I am lucky to have crossed paths with one of the special-kind and unfortunate to have experienced many who were straight-up textbook teachers. One’s who regurgitated knowledge in pursuit of our retention.
But let’s shine the spotlight our those gems that deserve recognition.
So I’ll take you back to 2006. The year I met a teacher who had a lifelong influence and shaped me into the person I am today. I’ll spare you the details. But for a 9-year-old, I went through two significant changes in under a year. I had recently experienced the loss of my father and shortly after moved from South Africa, my home, to the UK. I know what you’re thinking, how bad could it be? And yes, it ended up being a magical adventure. But as a youngin, I was leaving all I had known behind. Soldiering on~ these changes had directly impacted my well-being but, still, we move. There were more factors at play though the gist was that things were rough.
The English school year begins in September, so I started school in the middle of year 5 (Grade 5). Hands down my worst academic year. I know it’s primary school but as a kid who valued scholarly achievements, it was dismal. I couldn’t keep up with the workload and the pressure I felt of being a new immigrant, fighting off old stereotypes. The school didn’t ease that transition. I felt the weight of having to start all over again, making friends, learning an advanced curriculum, and proving myself. I guess the latter was self-inflicted, I burdened myself with the feeling of needing to prove I deserved to be there. There I was trying to catch up while my teacher failed to recognize anything beyond my substandard marks. She chose to ignore the reflection or deeper meaning behind those numerical values. Zero guidance, zero understanding. She gave me ‘just another dumb foreigner’ vibes. Class dismissed.
For many kids, including me going to school brings comfort, structure, and safety. But this particular year, I dreaded every day. With low self-esteem and no classroom support, I felt useless. Feeling overwhelmed and constantly overlooked, I struggled in silence and counted my days.
Until year six arrived and changed the game. In some way, I had to experience the bad before appreciating the good. This year I was blessed with a teacher who saw something in me. He saw my potential and took the time to cultivate an environment where I could unlock it. Mr. Squillario not only noticed my academic potential but my sporting talents too.

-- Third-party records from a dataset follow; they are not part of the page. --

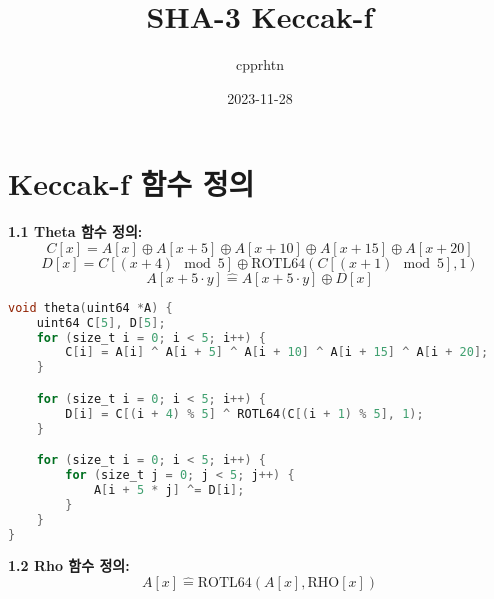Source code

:\documentclass[a4paper,12pt]{article} %
\title{SHA-3 \space{} Keccak-f}
\author{cpprhtn}
\date{2023-11-28} %
\begin{document}
\maketitle %

\section{Keccak-f 함수 정의} %
\vspace{2mm}


\textbf{1.1 Theta 함수 정의:}
\[
    C[x] = A[x] \oplus A[x + 5] \oplus A[x + 10] \oplus A[x + 15] \oplus A[x + 20]
\]
\[
    D[x] = C[(x + 4) \mod 5] \oplus \text{{ROTL64}}(C[(x + 1) \mod 5], 1)
\]
\[
    A[x + 5 \cdot y] \hat{=} A[x + 5 \cdot y] \oplus D[x]
\]

\begin{lstlisting}[language=C, caption={Theta 함수}]
void theta(uint64 *A) {
    uint64 C[5], D[5];
    for (size_t i = 0; i < 5; i++) {
        C[i] = A[i] ^ A[i + 5] ^ A[i + 10] ^ A[i + 15] ^ A[i + 20];
    }

    for (size_t i = 0; i < 5; i++) {
        D[i] = C[(i + 4) % 5] ^ ROTL64(C[(i + 1) % 5], 1);
    }

    for (size_t i = 0; i < 5; i++) {
        for (size_t j = 0; j < 5; j++) {
            A[i + 5 * j] ^= D[i];
        }
    }
}
\end{lstlisting}
\vspace{5mm}
\textbf{1.2 Rho 함수 정의:}
\[
    A[x] \hat{=} \text{{ROTL64}}(A[x], \text{{RHO}}[x])
\]
\end{document}
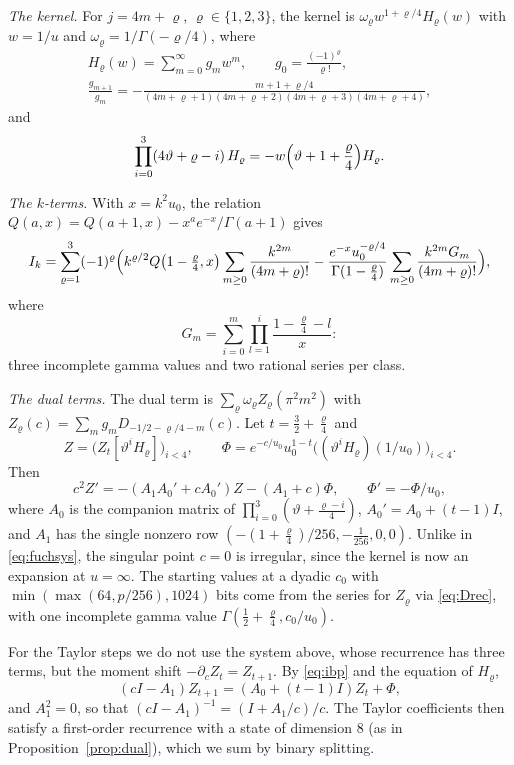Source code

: \documentclass[11pt,reqno]{amsart}
\theoremstyle{definition}
\theoremstyle{remark}
\begin{document}
\emph{The kernel.} For $j = 4m+\varrho$, $\varrho \in \{1,2,3\}$, the kernel is $\omega_\varrho w^{1+\varrho/4}H_\varrho(w)$
with $w = 1/u$ and $\omega_\varrho = 1/\Gamma(-\varrho/4)$, where
\begin{gather*}
  H_\varrho(w) = \sum_{m=0}^{\infty}g_mw^m, \qquad g_0 = \frac{(-1)^\varrho}{\varrho!}, \\
  \frac{g_{m+1}}{g_m} = -\frac{m+1+\varrho/4}{(4m+\varrho+1)(4m+\varrho+2)(4m+\varrho+3)(4m+\varrho+4)},
\end{gather*}
and
\[
  \prod_{i=0}^{3}(4\vartheta+\varrho-i)\,H_\varrho = -w\Bigl(\vartheta+1+\frac\varrho4\Bigr)H_\varrho.
\]

\emph{The $k$-terms.} With $x = k^2u_0$, the relation $Q(a,x) = Q(a+1,x) - x^ae^{-x}/\Gamma(a+1)$ gives
\[
  I_k = \sum_{\varrho=1}^{3}(-1)^\varrho\Bigl(k^{\varrho/2}Q\bigl(1-\tfrac\varrho4,x\bigr)\sum_{m\ge0}\frac{k^{2m}}{(4m+\varrho)!}
  - \frac{e^{-x}u_0^{-\varrho/4}}{\Gamma(1-\frac\varrho4)}\sum_{m\ge0}\frac{k^{2m}G_m}{(4m+\varrho)!}\Bigr),
\]
where
\[
  G_m = \sum_{i=0}^{m}\prod_{l=1}^{i}\frac{1-\frac\varrho4-l}{x}:
\]
three incomplete gamma values and two rational series per class.

\emph{The dual terms.} The dual term is $\sum_\varrho\omega_\varrho Z_\varrho(\pi^2m^2)$ with
$Z_\varrho(c) = \sum_mg_mD_{-1/2-\varrho/4-m}(c)$. Let $t = \frac32 + \frac\varrho4$ and
\[
  Z = \bigl(Z_t[\vartheta^iH_\varrho]\bigr)_{i<4}, \qquad
  \Phi = e^{-c/u_0}u_0^{1-t}\bigl((\vartheta^iH_\varrho)(1/u_0)\bigr)_{i<4}.
\]
Then
\[
  c^2Z' = -(A_1A_0' + cA_0')Z - (A_1 + c)\Phi, \qquad \Phi' = -\Phi/u_0,
\]
where $A_0$ is the companion matrix of $\prod_{i=0}^{3}(\vartheta + \frac{\varrho-i}4)$, $A_0' = A_0 + (t-1)I$, and
$A_1$ has the single nonzero row $(-(1+\frac\varrho4)/256, -\frac1{256}, 0, 0)$. Unlike in \eqref{eq:fuchsys}, the
singular point $c = 0$ is irregular, since the kernel is now an expansion at $u = \infty$. The starting values at a
dyadic $c_0$ with $\min(\max(64, p/256), 1024)$ bits come from the series for $Z_\varrho$ via \eqref{eq:Drec}, with one
incomplete gamma value $\Gamma(\frac12+\frac\varrho4, c_0/u_0)$.

For the Taylor steps we do not use the system above, whose recurrence has three terms, but the moment shift
$-\partial_cZ_t = Z_{t+1}$. By \eqref{eq:ibp} and the equation of $H_\varrho$,
\[
  (cI - A_1)Z_{t+1} = (A_0 + (t-1)I)Z_t + \Phi,
\]
and $A_1^2 = 0$, so that $(cI - A_1)^{-1} = (I + A_1/c)/c$. The Taylor coefficients then satisfy a first-order
recurrence with a state of dimension $8$ (as in Proposition~\ref{prop:dual}), which we sum by binary splitting.
\end{document}
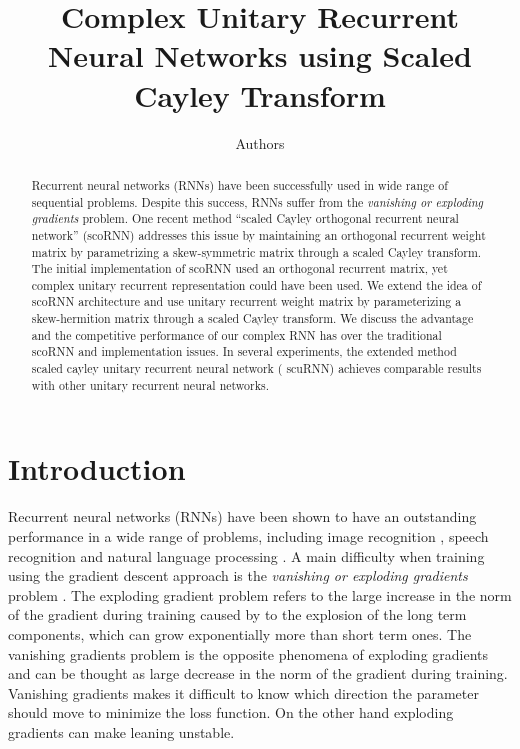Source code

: \documentclass[letterpaper]{article} %
\begin{document}
%
\title{Complex Unitary Recurrent Neural Networks using Scaled Cayley Transform}
\author{Authors }
\maketitle
\begin{abstract}
Recurrent neural networks (RNNs) have been successfully used in wide range of sequential problems. Despite this success, RNNs suffer from the \textit{vanishing or exploding gradients} problem. One recent method “scaled Cayley orthogonal recurrent neural network” (scoRNN) addresses this issue by maintaining an orthogonal recurrent weight matrix by parametrizing a skew-symmetric matrix through a scaled Cayley transform. The initial implementation of scoRNN used an orthogonal recurrent matrix, yet complex unitary recurrent representation could have been used. We extend the idea of scoRNN architecture and use unitary recurrent weight matrix by parameterizing a skew-hermition matrix through a scaled Cayley transform. We discuss the advantage and the competitive performance of our complex RNN has over the traditional scoRNN and implementation issues. In several experiments, the extended method scaled cayley unitary recurrent neural network ( scuRNN) achieves comparable results with other unitary recurrent neural networks. 
\end{abstract}

\section{Introduction}
\noindent Recurrent neural networks (RNNs) have been shown to have an outstanding performance in a wide range of problems, including image recognition \cite{Krizh12}, speech recognition \cite{Hinton12} and natural language processing \cite{Collobert11}. A main difficulty when training using the gradient descent approach is the \textit{vanishing or exploding gradients} problem \cite{Hochreiter91}. The exploding gradient problem refers to the large increase in the norm of the gradient during training caused by to the explosion of the long term components, which can grow exponentially more than short term ones. The vanishing gradients problem is the opposite phenomena of exploding gradients and can be thought as large decrease in the norm of the gradient during training. Vanishing gradients makes it difficult to know which direction the parameter should move to minimize the loss function. On the other hand exploding gradients can make leaning unstable.\\ 
\end{document}

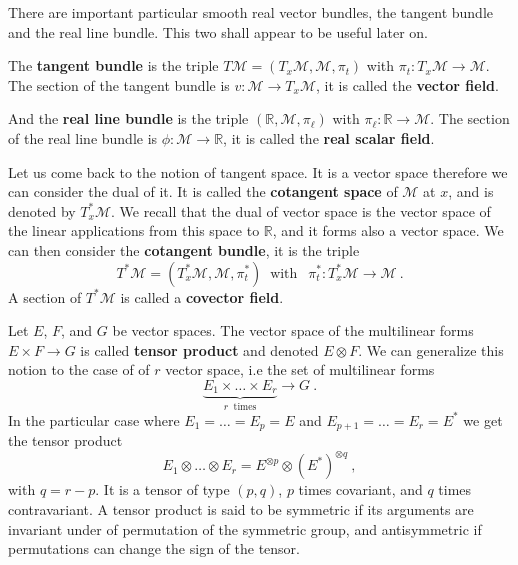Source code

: \documentclass[10pt]{book}
\newcommand{\Mcal}{\mathcal{M}}
\newcommand{\Rbb}{\mathbb{R}}
\theoremstyle{break}
\begin{document}
\bigskip


There are important particular smooth real vector bundles, the tangent bundle and the real line bundle. This two shall appear to be useful later on. 


\bigskip


The \textbf{tangent bundle} is the triple $T\Mcal=(T_x\Mcal, \Mcal, \pi_t)$ with $\pi_t : T_x\Mcal \to \Mcal$. The section of the tangent bundle is $v : \Mcal \to T_x\Mcal$, it is called the \textbf{vector field}. 


\bigskip


And the \textbf{real line bundle} is the triple $(\Rbb, \Mcal, \pi_\ell)$ with $\pi_\ell : \Rbb \to \Mcal$. The section of the real line bundle is $\phi : \Mcal \to \Rbb$, it is called the \textbf{real scalar field}. 


\bigskip


Let us come back to the notion of tangent space. It is a vector space therefore we can consider the dual of it. It is called the \textbf{cotangent space} of $\Mcal$ at $x$, and is denoted by $T^\ast_x\Mcal$. We recall that the dual of vector space is the vector space of the linear applications from this space to $\Rbb$, and it forms also a vector space. We can then consider the \textbf{cotangent bundle}, it is the triple
%
\begin{equation*}
T^\ast\Mcal=(T^\ast_x\Mcal, \Mcal, \pi^\ast_t) \ \mbox{ with } \ \ \pi^\ast_t : T^\ast_x\Mcal \to \Mcal \ .
\end{equation*}
%
A section of $T^\ast\Mcal$ is called a \textbf{covector field}.


\bigskip


Let $E$, $F$, and $G$ be vector spaces. The vector space of the multilinear forms $E \times F \to G$ is called \textbf{tensor product} and denoted $E \otimes F$. We can generalize this notion to the case of of $r$ vector space, i.e the set of multilinear forms
%
\begin{equation*}
\underbrace{E_1 \times \dots \times E_r}_{r \ \mbox{ times}} \to G \ .
\end{equation*}
%
In the particular case where $E_1 = \dots = E_p = E$ and $E_{p+1} = \dots = E_r = E^\ast$ we get the tensor product 
%
\begin{equation*}
E_1 \otimes \dots \otimes E_r = E^{\otimes p} \otimes (E^\ast)^{\otimes q} \ ,
\end{equation*}
%
with $q=r-p$. It is a tensor of type $(p,q)$, $p$ times covariant, and $q$ times contravariant. A tensor product is said to be symmetric if its arguments are invariant under of permutation of the symmetric group, and antisymmetric if permutations can change the sign of the tensor.
\end{document}
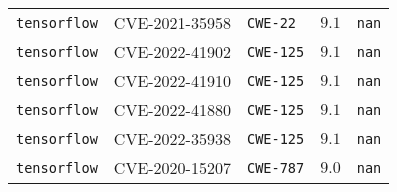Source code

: \begin{table}
\begin{tabular}{lllll}
\texttt{tensorflow} & CVE-2021-35958 & \texttt{CWE-22} & $9.1$ & \texttt{nan} \\
\texttt{tensorflow} & CVE-2022-41902 & \texttt{CWE-125} & $9.1$ & \texttt{nan} \\
\texttt{tensorflow} & CVE-2022-41910 & \texttt{CWE-125} & $9.1$ & \texttt{nan} \\
\texttt{tensorflow} & CVE-2022-41880 & \texttt{CWE-125} & $9.1$ & \texttt{nan} \\
\texttt{tensorflow} & CVE-2022-35938 & \texttt{CWE-125} & $9.1$ & \texttt{nan} \\
\texttt{tensorflow} & CVE-2020-15207 & \texttt{CWE-787} & $9.0$ & \texttt{nan} \\
\bottomrule
\end{tabular}
\end{table}
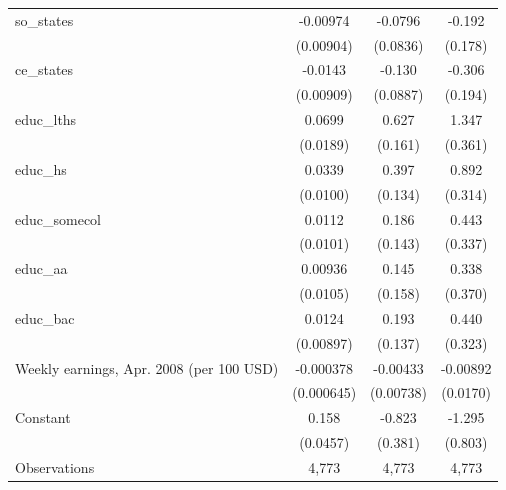 \begin{table}[htbp]
\begin{tabular}{l*{3}{c}}
\addlinespace
so\_states           &    -0.00974         &     -0.0796         &      -0.192         \\
                    &   (0.00904)         &    (0.0836)         &     (0.178)         \\
\addlinespace
ce\_states           &     -0.0143         &      -0.130         &      -0.306         \\
                    &   (0.00909)         &    (0.0887)         &     (0.194)         \\
\addlinespace
educ\_lths           &      0.0699\sym{***}&       0.627\sym{***}&       1.347\sym{***}\\
                    &    (0.0189)         &     (0.161)         &     (0.361)         \\
\addlinespace
educ\_hs             &      0.0339\sym{***}&       0.397\sym{***}&       0.892\sym{***}\\
                    &    (0.0100)         &     (0.134)         &     (0.314)         \\
\addlinespace
educ\_somecol        &      0.0112         &       0.186         &       0.443         \\
                    &    (0.0101)         &     (0.143)         &     (0.337)         \\
\addlinespace
educ\_aa             &     0.00936         &       0.145         &       0.338         \\
                    &    (0.0105)         &     (0.158)         &     (0.370)         \\
\addlinespace
educ\_bac            &      0.0124         &       0.193         &       0.440         \\
                    &   (0.00897)         &     (0.137)         &     (0.323)         \\
\addlinespace
Weekly earnings, Apr. 2008 (per 100 USD)&   -0.000378         &    -0.00433         &    -0.00892         \\
                    &  (0.000645)         &   (0.00738)         &    (0.0170)         \\
\addlinespace
Constant            &       0.158\sym{***}&      -0.823\sym{**} &      -1.295         \\
                    &    (0.0457)         &     (0.381)         &     (0.803)         \\
\midrule
Observations        &       4,773         &       4,773         &       4,773         \\

\end{tabular}
\end{table}
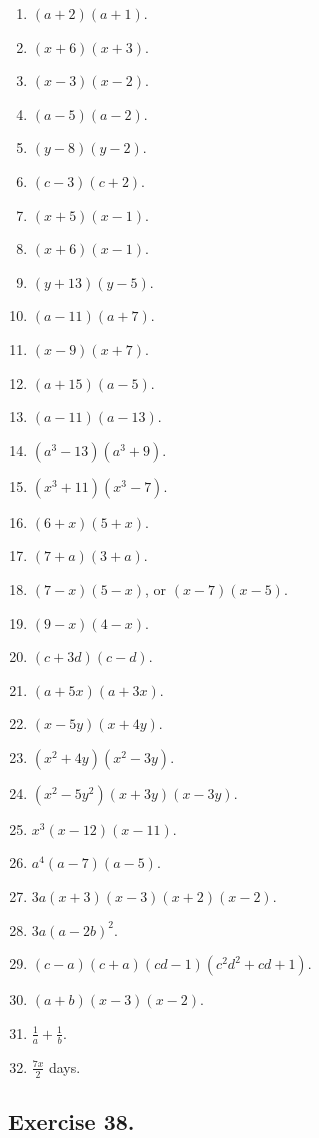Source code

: \documentclass{book}
\begin{document}
\begin{enumerate}
\item $(a+2)(a+1)$.
\item $(x+6)(x+3)$.
\item $(x-3)(x-2)$.
\item $(a-5)(a-2)$.
\item $(y-8)(y-2)$.
\item $(c-3)(c+2)$.
\item $(x+5)(x-1)$.
\item $(x+6)(x-1)$.
\item $(y+13)(y-5)$.
\item $(a-11)(a+7)$.
\item $(x-9)(x+7)$.
\item $(a+15)(a-5)$.
\item $(a-11)(a-13)$.
\item $(a^3-13)(a^3+9)$.
\item $(x^3+11)(x^3-7)$.
\item $(6+x)(5+x)$.
\item $(7+a)(3+a)$.
\item $(7-x)(5-x)$, or $(x-7)(x-5)$.
\item $(9-x)(4-x)$.
\item $(c+3d)(c-d)$.
\item $(a+5x)(a+3x)$.
\item $(x-5y)(x+4y)$.
\item $(x^2+4y)(x^2-3y)$.
\item $(x^2-5y^2)(x+3y)(x-3y)$.
\item $x^3(x-12)(x-11)$.
\item $a^4(a-7)(a-5)$.
\item $3a(x+3)(x-3)(x+2)(x-2)$.
\item $3a\left(a-2b\right)^2$.
\item $(c-a)(c+a)(cd-1)(c^2d^2+cd+1)$.
\item $(a+b)(x-3)(x-2)$.
\item $\frac{1}{a}+\frac{1}{b}$.
\item $\frac{7x}{2}$ days.
\end{enumerate}


\subsection*{Exercise 38.}
\end{document}
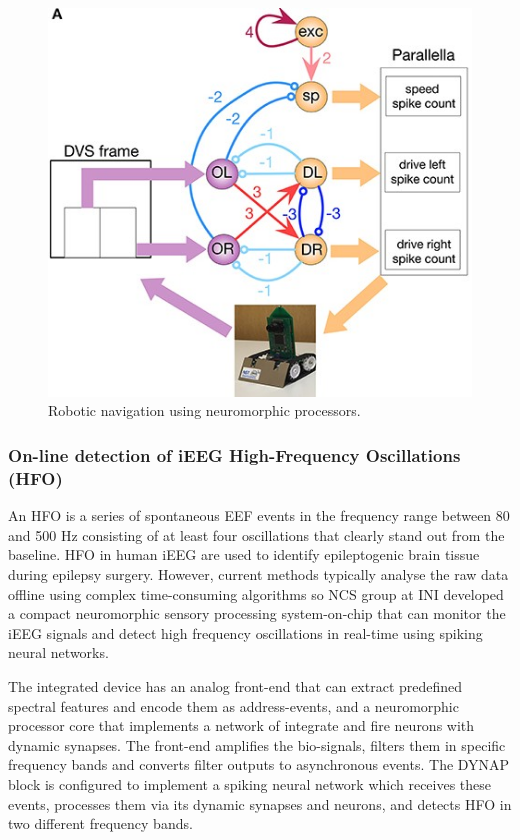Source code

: \documentclass[main]{subfiles}
\begin{document}
%
\begin{figure}[h]
    \centering
    \includegraphics[width=0.8\linewidth]{12_NeuromorphicSystems2/figures/robo.jpg}
    \caption{Robotic navigation using neuromorphic processors.}
    \label{fig:robo}
\end{figure}
%

\subsubsection*{On-line detection of iEEG High-Frequency Oscillations (HFO)}

An HFO is a series of spontaneous EEF events in the frequency range between 80 and 500 Hz consisting of at least four oscillations that clearly stand out from the baseline. HFO in human iEEG are used to identify epileptogenic brain tissue during epilepsy surgery. However, current methods typically analyse the raw data offline using complex time-consuming algorithms so NCS group at INI developed a compact neuromorphic sensory processing system-on-chip that can monitor the iEEG signals and detect high frequency oscillations in real-time using spiking neural networks.

The integrated device has an analog front-end that can extract predefined spectral features and encode them as address-events, and a neuromorphic processor core that implements a network of integrate and fire neurons with dynamic synapses. The front-end amplifies the bio-signals, filters them in specific frequency bands and converts filter outputs to asynchronous events. The DYNAP block is configured to implement a spiking neural network which receives these events, processes them via its dynamic synapses and neurons, and detects HFO in two different frequency bands.
\end{document}
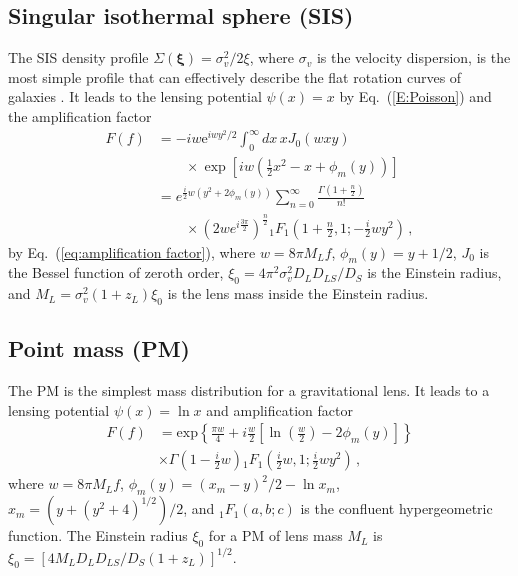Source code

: \documentclass[floats,floatfix,showpacs,amssymb,prd,twocolumn,superscriptaddress,nofootinbib,nolongbibliography,reprint]{revtex4-2}
\begin{document}
\subsection{\label{subsec:Singular Isothermal Sphere lens}Singular isothermal sphere (SIS)}

The SIS density profile $\Sigma(\boldsymbol{\xi}) = \sigma_v^2/2\xi$, where $\sigma_v$ is the velocity dispersion, is the most simple profile that can effectively describe the flat rotation curves of galaxies \cite{Gavazzi_2007}. It leads to the lensing potential $\psi(x) = x$ by Eq.~(\ref{E:Poisson}) and the amplification factor \cite{Takahashi_2003,Matsunaga_2006}
\begin{align}
    F(f) &= -iw\text{e}^{iwy^2/2} \int_0^\infty dx\,x J_0(wxy) \nonumber \\
    & \quad \quad \times \exp \left[iw \left(\frac{1}{2}x^2 -x +\phi_m(y) \right) \right]
    \nonumber \\
    &= e^{\frac{i}{2}w(y^2 + 2\phi_m(y))} \sum_{n=0}^\infty \frac{\Gamma(1 + \frac{n}{2})}{n!} \nonumber \\
    & \quad \quad \times (2we^{i\frac{3 \pi}{2}})^\frac{n}{2} {}_{1}F_1 \left(1 + \frac{n}{2}, 1; -\frac{i}{2}w y^2\right)\,, \label{eq: amp factor sis analytical}
\end{align}
by Eq.~(\ref{eq:amplification factor}), where $w = 8\pi M_L f$, $\phi_m(y) = y + 1/2$, $J_0$ is the Bessel function of zeroth order, $\xi_0 = 4\pi^2\sigma_v^2D_{L}D_{LS}/D_S$ is the Einstein radius, and $M_L = \sigma_v^2(1+z_L)\xi_0$ is the lens mass inside the Einstein radius.

\subsection{\label{subsec: Point mass lens}Point mass (PM)}

The PM is the simplest mass distribution for a gravitational lens. It leads to a lensing potential $\psi(x) = \ln x$ and amplification factor \cite{PhysRevD.9.2207, Takahashi_2003}
\begin{align}\label{eq: amp factor pm}
    F(f) &= \text{exp} \left\{ \frac{\pi w}{4} + i \frac{w}{2} \left[\ln\left(\frac{w}{2}\right) - 2 \phi_m(y) \right]  \right\} \nonumber \\& \times  \Gamma \left(1 - \frac{i}{2}w \right) {}_{1}F_1 \left(\frac{i}{2}w, 1; \frac{i}{2}w y^2\right)\,,
\end{align}
where $w = 8 \pi M_L f$, $\phi_m(y) = (x_m - y)^2/2 - \ln x_m$, $x_m = (y + (y^2 + 4)^{1/2})/2$, and ${}_{1}F_1(a, b; c)$ is the confluent hypergeometric function. The Einstein radius $\xi_0$ for a PM of lens mass $M_L$ is $\xi_0 = [4M_LD_L D_{LS}/D_S(1 + z_L)]^{1/2}$.
\end{document}
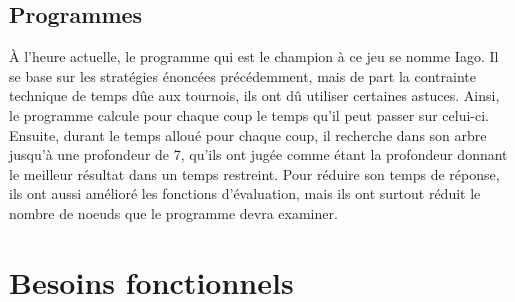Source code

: \documentclass[10pt,a4paper]{article}
\begin{document}
\subsection{Programmes}

À l'heure actuelle, le programme qui est le champion à ce jeu se nomme Iago. Il se base sur les stratégies énoncées précédemment, mais de part la contrainte technique de temps dûe aux tournois, ils ont dû utiliser certaines astuces. Ainsi, le programme calcule pour chaque coup le temps qu'il peut passer sur celui-ci. Ensuite, durant le temps alloué pour chaque coup, il recherche dans son arbre jusqu'à une profondeur de 7, qu'ils ont jugée comme étant la profondeur donnant le meilleur résultat dans un temps restreint. Pour réduire son temps de réponse, ils ont aussi amélioré les fonctions d'évaluation, mais ils ont surtout réduit le nombre de noeuds que le programme devra examiner.
\newpage

\section{Besoins fonctionnels}
\end{document}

It was at a PE class where we played cricket that my boost of confidence grew. Mr. Squillario instantly observed my capabilities, I finally felt accepted among my peers. In South Africa, sport was and is an integral part of the schooling system. My talents arose from countless memories of playing cricket with my older brother and Gran. One PE class had taken me back to a moment of pure bliss. I felt like a kid again. Turn’s out, Mr. Squillario saw something shift in me too. The next day he handed me a letter for country cricket trials. He told me to hand it over to my parents and that he believed I had a good chance.
At the time, I was in my head, thinking this was something way out of my league. I was just a little Durban girl, ‘what business did I have in an English county team.’ I pushed that letter to the bottom of my bag, but he was resilient. Each day he would ask me, “Did your parents sign it yet?” with a nervous mumble, I would reply with an excuse. All while knowing the letter sat pressed between todays’ lunch and tomorrow’s homework. But he pushed. After school, he followed briskly behind and spoke to my mother. Unimpressed and caught off guard, my mother assured him she would take a look at it. I, of course, was reprimanded for withholding information and the embarrassment that ensued. I guess a part of me was struggling with self-doubt and the idea of incurring additional expenses/pressures on the fam. But whatever he said made her sign that form. With a bottle of water and my talent, I showed up at trials. I immediately became intimidated by girls with name-branded gear and already formed cliques. Over the trial period, it stirred a hunger in me. I was losing too much that I needed to win. I wanted this opportunity, knowing I had someone who believed I was worthy of it. I had never felt a sense of belonging like I did when holding a cricket ball. When that letter arrived to congratulate me on making the Middlesex County U11 Cricket team, I owed that success to Mr. Squillario.
Moral of the story Mr. Squillario saw me. He gave me a shot that no one else could or was willing to. He unlocked a beast mode in me that left all inadequate, insecure feelings behind. He opened up a door of possibilities and believed that I could achieve anything. I excelled in my schoolwork again and made the squad each year after that. I played club, academy, and county-level cricket for eight years, winning Jack Petchey awards and competing in the London Youth Games. I had arrived. I went from playing with my family in the flats to training at Lords Cricket Ground, because of the impact a teacher had made. The achievements, though rewarding, didn’t match what he shifted internally in me. My mindset, my emotional and social well-being had changed for the better.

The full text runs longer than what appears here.